What the task asks »
Copy exactly, and only, the lines that start at the line containing "GPS des appels." and end at the last line of the material below.

Entries supplied »
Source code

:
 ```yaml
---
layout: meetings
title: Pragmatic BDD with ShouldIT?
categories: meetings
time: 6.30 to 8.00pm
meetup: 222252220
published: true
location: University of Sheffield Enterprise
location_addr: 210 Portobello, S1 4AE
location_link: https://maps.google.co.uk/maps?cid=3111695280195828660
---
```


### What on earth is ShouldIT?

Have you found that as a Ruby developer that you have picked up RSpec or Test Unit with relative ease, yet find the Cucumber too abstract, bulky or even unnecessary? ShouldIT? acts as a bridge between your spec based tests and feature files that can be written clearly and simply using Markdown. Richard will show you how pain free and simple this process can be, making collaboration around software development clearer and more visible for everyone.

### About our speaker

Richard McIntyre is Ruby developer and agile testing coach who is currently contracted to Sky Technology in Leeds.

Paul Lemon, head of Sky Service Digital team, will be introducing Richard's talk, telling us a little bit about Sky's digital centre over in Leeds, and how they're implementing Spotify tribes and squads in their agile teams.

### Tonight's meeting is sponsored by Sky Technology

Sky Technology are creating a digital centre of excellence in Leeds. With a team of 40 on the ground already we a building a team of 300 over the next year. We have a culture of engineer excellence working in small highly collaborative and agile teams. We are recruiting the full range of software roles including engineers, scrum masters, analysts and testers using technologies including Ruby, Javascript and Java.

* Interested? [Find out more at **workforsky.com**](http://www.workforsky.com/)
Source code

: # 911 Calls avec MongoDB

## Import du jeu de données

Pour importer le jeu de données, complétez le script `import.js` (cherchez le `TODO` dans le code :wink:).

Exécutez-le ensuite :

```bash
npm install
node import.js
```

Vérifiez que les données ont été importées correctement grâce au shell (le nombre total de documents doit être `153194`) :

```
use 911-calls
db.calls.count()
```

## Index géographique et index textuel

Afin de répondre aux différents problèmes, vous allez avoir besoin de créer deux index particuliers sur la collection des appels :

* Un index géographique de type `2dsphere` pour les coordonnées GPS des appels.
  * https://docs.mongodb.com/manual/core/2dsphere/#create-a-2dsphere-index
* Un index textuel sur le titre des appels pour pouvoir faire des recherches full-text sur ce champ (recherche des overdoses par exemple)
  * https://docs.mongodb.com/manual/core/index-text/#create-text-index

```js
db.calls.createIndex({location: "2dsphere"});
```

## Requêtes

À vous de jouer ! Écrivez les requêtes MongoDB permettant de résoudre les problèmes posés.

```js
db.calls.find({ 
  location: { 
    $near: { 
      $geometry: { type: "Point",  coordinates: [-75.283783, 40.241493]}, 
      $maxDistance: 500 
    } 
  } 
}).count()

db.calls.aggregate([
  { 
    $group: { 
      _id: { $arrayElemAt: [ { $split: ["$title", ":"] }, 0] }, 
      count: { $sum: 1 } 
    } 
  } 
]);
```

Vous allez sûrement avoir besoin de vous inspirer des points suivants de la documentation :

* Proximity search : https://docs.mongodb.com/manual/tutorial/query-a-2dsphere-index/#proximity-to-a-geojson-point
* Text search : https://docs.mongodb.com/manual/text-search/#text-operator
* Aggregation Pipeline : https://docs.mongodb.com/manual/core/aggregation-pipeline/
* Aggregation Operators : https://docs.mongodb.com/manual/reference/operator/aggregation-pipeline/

Response below »
* Un index géographique de type `2dsphere` pour les coordonnées GPS des appels.
  * https://docs.mongodb.com/manual/core/2dsphere/#create-a-2dsphere-index
* Un index textuel sur le titre des appels pour pouvoir faire des recherches full-text sur ce champ (recherche des overdoses par exemple)
  * https://docs.mongodb.com/manual/core/index-text/#create-text-index

```js
db.calls.createIndex({location: "2dsphere"});
```

## Requêtes

À vous de jouer ! Écrivez les requêtes MongoDB permettant de résoudre les problèmes posés.

```js
db.calls.find({ 
  location: { 
    $near: { 
      $geometry: { type: "Point",  coordinates: [-75.283783, 40.241493]}, 
      $maxDistance: 500 
    } 
  } 
}).count()

db.calls.aggregate([
  { 
    $group: { 
      _id: { $arrayElemAt: [ { $split: ["$title", ":"] }, 0] }, 
      count: { $sum: 1 } 
    } 
  } 
]);
```

Vous allez sûrement avoir besoin de vous inspirer des points suivants de la documentation :

* Proximity search : https://docs.mongodb.com/manual/tutorial/query-a-2dsphere-index/#proximity-to-a-geojson-point
* Text search : https://docs.mongodb.com/manual/text-search/#text-operator
* Aggregation Pipeline : https://docs.mongodb.com/manual/core/aggregation-pipeline/
* Aggregation Operators : https://docs.mongodb.com/manual/reference/operator/aggregation-pipeline/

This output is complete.